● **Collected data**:
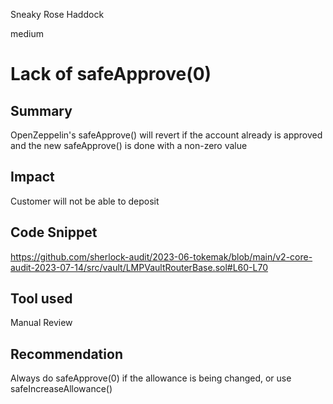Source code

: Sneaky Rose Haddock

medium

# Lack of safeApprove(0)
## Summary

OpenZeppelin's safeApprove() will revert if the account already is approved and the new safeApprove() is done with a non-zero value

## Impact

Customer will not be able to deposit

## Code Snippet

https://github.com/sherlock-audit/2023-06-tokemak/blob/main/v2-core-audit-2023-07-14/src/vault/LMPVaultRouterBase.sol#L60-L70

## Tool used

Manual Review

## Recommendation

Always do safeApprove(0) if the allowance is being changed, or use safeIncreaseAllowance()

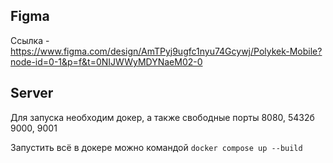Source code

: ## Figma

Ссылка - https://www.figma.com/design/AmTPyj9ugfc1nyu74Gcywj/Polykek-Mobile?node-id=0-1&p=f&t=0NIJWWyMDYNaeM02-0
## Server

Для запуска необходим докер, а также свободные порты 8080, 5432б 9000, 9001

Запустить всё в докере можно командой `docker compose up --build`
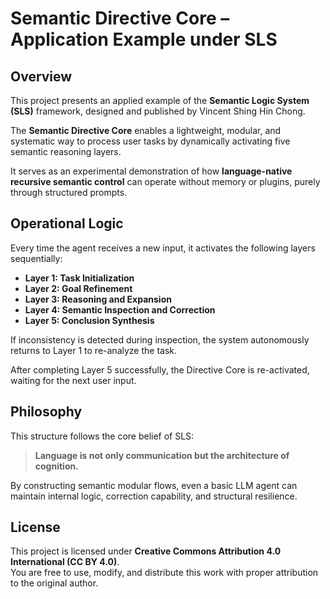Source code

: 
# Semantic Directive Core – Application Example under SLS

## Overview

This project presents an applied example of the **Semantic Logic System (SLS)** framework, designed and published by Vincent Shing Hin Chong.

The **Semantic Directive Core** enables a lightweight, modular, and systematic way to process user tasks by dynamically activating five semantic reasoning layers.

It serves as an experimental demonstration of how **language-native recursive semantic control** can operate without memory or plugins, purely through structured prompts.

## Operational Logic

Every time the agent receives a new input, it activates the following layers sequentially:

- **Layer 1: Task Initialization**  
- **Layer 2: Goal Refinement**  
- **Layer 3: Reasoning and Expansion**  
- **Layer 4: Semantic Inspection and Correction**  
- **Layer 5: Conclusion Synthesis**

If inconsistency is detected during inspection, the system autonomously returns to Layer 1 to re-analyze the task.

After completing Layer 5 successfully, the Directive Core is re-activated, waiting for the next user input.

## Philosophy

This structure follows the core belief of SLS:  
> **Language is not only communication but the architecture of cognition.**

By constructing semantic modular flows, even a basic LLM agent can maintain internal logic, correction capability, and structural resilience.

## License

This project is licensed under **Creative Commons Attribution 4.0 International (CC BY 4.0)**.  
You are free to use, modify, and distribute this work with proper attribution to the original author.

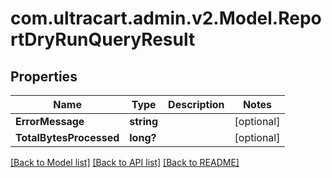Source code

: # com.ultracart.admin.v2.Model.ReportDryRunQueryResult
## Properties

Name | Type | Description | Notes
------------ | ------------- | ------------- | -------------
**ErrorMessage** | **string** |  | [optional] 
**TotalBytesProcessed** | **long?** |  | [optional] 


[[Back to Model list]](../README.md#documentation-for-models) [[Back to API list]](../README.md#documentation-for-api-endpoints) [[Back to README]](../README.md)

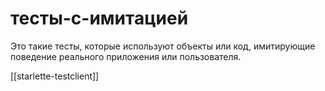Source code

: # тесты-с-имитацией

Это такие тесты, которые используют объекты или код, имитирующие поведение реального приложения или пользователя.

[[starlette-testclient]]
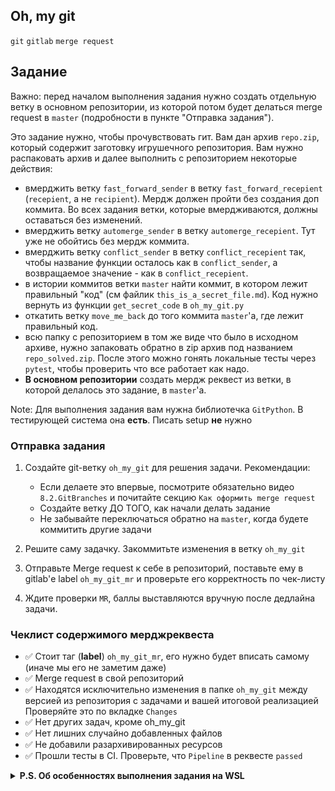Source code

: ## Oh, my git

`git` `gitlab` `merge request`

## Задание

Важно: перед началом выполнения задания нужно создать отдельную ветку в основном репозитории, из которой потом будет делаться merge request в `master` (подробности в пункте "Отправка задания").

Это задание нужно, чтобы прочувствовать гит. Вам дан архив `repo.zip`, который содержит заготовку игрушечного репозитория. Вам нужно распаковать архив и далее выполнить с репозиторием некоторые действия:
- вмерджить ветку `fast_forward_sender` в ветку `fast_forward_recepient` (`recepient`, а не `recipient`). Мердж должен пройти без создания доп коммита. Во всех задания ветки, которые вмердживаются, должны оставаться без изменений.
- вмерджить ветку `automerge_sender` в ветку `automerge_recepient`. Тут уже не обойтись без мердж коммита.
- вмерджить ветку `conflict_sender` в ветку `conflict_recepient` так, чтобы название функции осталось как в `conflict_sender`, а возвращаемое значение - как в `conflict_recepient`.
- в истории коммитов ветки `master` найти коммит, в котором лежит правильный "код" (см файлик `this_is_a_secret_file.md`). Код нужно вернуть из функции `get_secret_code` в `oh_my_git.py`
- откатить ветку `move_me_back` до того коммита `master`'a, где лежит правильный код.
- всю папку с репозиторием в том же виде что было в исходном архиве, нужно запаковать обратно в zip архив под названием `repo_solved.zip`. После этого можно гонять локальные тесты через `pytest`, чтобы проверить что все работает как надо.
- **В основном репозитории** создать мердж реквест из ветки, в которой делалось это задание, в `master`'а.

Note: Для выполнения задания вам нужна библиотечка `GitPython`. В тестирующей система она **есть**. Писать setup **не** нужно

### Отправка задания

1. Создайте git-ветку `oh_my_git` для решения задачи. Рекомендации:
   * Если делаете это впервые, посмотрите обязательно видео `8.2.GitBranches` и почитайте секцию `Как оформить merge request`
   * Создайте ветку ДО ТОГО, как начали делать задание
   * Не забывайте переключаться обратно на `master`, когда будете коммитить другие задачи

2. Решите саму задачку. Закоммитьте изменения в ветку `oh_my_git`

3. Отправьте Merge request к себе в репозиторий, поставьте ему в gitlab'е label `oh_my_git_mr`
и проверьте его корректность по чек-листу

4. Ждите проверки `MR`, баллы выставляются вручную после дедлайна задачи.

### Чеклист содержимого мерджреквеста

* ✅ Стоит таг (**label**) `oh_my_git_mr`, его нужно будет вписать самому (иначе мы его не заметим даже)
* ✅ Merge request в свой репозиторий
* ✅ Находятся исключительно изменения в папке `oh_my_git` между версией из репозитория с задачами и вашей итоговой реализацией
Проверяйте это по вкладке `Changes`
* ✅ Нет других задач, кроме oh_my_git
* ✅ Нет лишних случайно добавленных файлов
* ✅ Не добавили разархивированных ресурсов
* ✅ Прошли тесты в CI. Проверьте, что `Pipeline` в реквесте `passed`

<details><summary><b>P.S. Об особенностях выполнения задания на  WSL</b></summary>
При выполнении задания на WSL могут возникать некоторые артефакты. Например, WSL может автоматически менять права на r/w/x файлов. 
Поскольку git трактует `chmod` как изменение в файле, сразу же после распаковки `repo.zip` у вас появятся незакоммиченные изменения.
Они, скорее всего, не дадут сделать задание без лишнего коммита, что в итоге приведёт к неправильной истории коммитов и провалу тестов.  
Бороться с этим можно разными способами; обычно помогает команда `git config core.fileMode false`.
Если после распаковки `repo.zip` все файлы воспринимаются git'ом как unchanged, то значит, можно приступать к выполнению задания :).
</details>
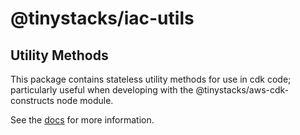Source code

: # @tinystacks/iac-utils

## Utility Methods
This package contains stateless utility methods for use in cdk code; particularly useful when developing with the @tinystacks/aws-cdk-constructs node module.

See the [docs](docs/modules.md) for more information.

● **AIM OF THE EXERCISE**: When you repeat the records, reproduce each line exactly and drop the images.

● **WRITTEN RESPONSE**:
Source code

: Sneaky Rose Haddock

medium

# Lack of safeApprove(0)
## Summary

OpenZeppelin's safeApprove() will revert if the account already is approved and the new safeApprove() is done with a non-zero value

## Impact

Customer will not be able to deposit

## Code Snippet

https://github.com/sherlock-audit/2023-06-tokemak/blob/main/v2-core-audit-2023-07-14/src/vault/LMPVaultRouterBase.sol#L60-L70

## Tool used

Manual Review

## Recommendation

Always do safeApprove(0) if the allowance is being changed, or use safeIncreaseAllowance()

Source code

: ## Figma

Ссылка - https://www.figma.com/design/AmTPyj9ugfc1nyu74Gcywj/Polykek-Mobile?node-id=0-1&p=f&t=0NIJWWyMDYNaeM02-0
## Server

Для запуска необходим докер, а также свободные порты 8080, 5432б 9000, 9001

Запустить всё в докере можно командой `docker compose up --build`
Source code

: 
# Semantic Directive Core – Application Example under SLS

## Overview

This project presents an applied example of the **Semantic Logic System (SLS)** framework, designed and published by Vincent Shing Hin Chong.

The **Semantic Directive Core** enables a lightweight, modular, and systematic way to process user tasks by dynamically activating five semantic reasoning layers.

It serves as an experimental demonstration of how **language-native recursive semantic control** can operate without memory or plugins, purely through structured prompts.

## Operational Logic

Every time the agent receives a new input, it activates the following layers sequentially:

- **Layer 1: Task Initialization**  
- **Layer 2: Goal Refinement**  
- **Layer 3: Reasoning and Expansion**  
- **Layer 4: Semantic Inspection and Correction**  
- **Layer 5: Conclusion Synthesis**

If inconsistency is detected during inspection, the system autonomously returns to Layer 1 to re-analyze the task.

After completing Layer 5 successfully, the Directive Core is re-activated, waiting for the next user input.

## Philosophy

This structure follows the core belief of SLS:  
> **Language is not only communication but the architecture of cognition.**

By constructing semantic modular flows, even a basic LLM agent can maintain internal logic, correction capability, and structural resilience.

## License

This project is licensed under **Creative Commons Attribution 4.0 International (CC BY 4.0)**.  
You are free to use, modify, and distribute this work with proper attribution to the original author.

Source code

: # com.ultracart.admin.v2.Model.ReportDryRunQueryResult
## Properties

Name | Type | Description | Notes
------------ | ------------- | ------------- | -------------
**ErrorMessage** | **string** |  | [optional] 
**TotalBytesProcessed** | **long?** |  | [optional] 


[[Back to Model list]](../README.md#documentation-for-models) [[Back to API list]](../README.md#documentation-for-api-endpoints) [[Back to README]](../README.md)

Source code

: # тесты-с-имитацией

Это такие тесты, которые используют объекты или код, имитирующие поведение реального приложения или пользователя.

[[starlette-testclient]]
Source code

: ## Oh, my git

`git` `gitlab` `merge request`

## Задание

Важно: перед началом выполнения задания нужно создать отдельную ветку в основном репозитории, из которой потом будет делаться merge request в `master` (подробности в пункте "Отправка задания").

Это задание нужно, чтобы прочувствовать гит. Вам дан архив `repo.zip`, который содержит заготовку игрушечного репозитория. Вам нужно распаковать архив и далее выполнить с репозиторием некоторые действия:
- вмерджить ветку `fast_forward_sender` в ветку `fast_forward_recepient` (`recepient`, а не `recipient`). Мердж должен пройти без создания доп коммита. Во всех задания ветки, которые вмердживаются, должны оставаться без изменений.
- вмерджить ветку `automerge_sender` в ветку `automerge_recepient`. Тут уже не обойтись без мердж коммита.
- вмерджить ветку `conflict_sender` в ветку `conflict_recepient` так, чтобы название функции осталось как в `conflict_sender`, а возвращаемое значение - как в `conflict_recepient`.
- в истории коммитов ветки `master` найти коммит, в котором лежит правильный "код" (см файлик `this_is_a_secret_file.md`). Код нужно вернуть из функции `get_secret_code` в `oh_my_git.py`
- откатить ветку `move_me_back` до того коммита `master`'a, где лежит правильный код.
- всю папку с репозиторием в том же виде что было в исходном архиве, нужно запаковать обратно в zip архив под названием `repo_solved.zip`. После этого можно гонять локальные тесты через `pytest`, чтобы проверить что все работает как надо.
- **В основном репозитории** создать мердж реквест из ветки, в которой делалось это задание, в `master`'а.

Note: Для выполнения задания вам нужна библиотечка `GitPython`. В тестирующей система она **есть**. Писать setup **не** нужно

### Отправка задания

1. Создайте git-ветку `oh_my_git` для решения задачи. Рекомендации:
   * Если делаете это впервые, посмотрите обязательно видео `8.2.GitBranches` и почитайте секцию `Как оформить merge request`
   * Создайте ветку ДО ТОГО, как начали делать задание
   * Не забывайте переключаться обратно на `master`, когда будете коммитить другие задачи

2. Решите саму задачку. Закоммитьте изменения в ветку `oh_my_git`

3. Отправьте Merge request к себе в репозиторий, поставьте ему в gitlab'е label `oh_my_git_mr`
и проверьте его корректность по чек-листу

4. Ждите проверки `MR`, баллы выставляются вручную после дедлайна задачи.

### Чеклист содержимого мерджреквеста

* ✅ Стоит таг (**label**) `oh_my_git_mr`, его нужно будет вписать самому (иначе мы его не заметим даже)
* ✅ Merge request в свой репозиторий
* ✅ Находятся исключительно изменения в папке `oh_my_git` между версией из репозитория с задачами и вашей итоговой реализацией
Проверяйте это по вкладке `Changes`
* ✅ Нет других задач, кроме oh_my_git
* ✅ Нет лишних случайно добавленных файлов
* ✅ Не добавили разархивированных ресурсов
* ✅ Прошли тесты в CI. Проверьте, что `Pipeline` в реквесте `passed`

<details><summary><b>P.S. Об особенностях выполнения задания на  WSL</b></summary>
При выполнении задания на WSL могут возникать некоторые артефакты. Например, WSL может автоматически менять права на r/w/x файлов. 
Поскольку git трактует `chmod` как изменение в файле, сразу же после распаковки `repo.zip` у вас появятся незакоммиченные изменения.
Они, скорее всего, не дадут сделать задание без лишнего коммита, что в итоге приведёт к неправильной истории коммитов и провалу тестов.  
Бороться с этим можно разными способами; обычно помогает команда `git config core.fileMode false`.
Если после распаковки `repo.zip` все файлы воспринимаются git'ом как unchanged, то значит, можно приступать к выполнению задания :).
</details>
Source code

: # @tinystacks/iac-utils

## Utility Methods
This package contains stateless utility methods for use in cdk code; particularly useful when developing with the @tinystacks/aws-cdk-constructs node module.

See the [docs](docs/modules.md) for more information.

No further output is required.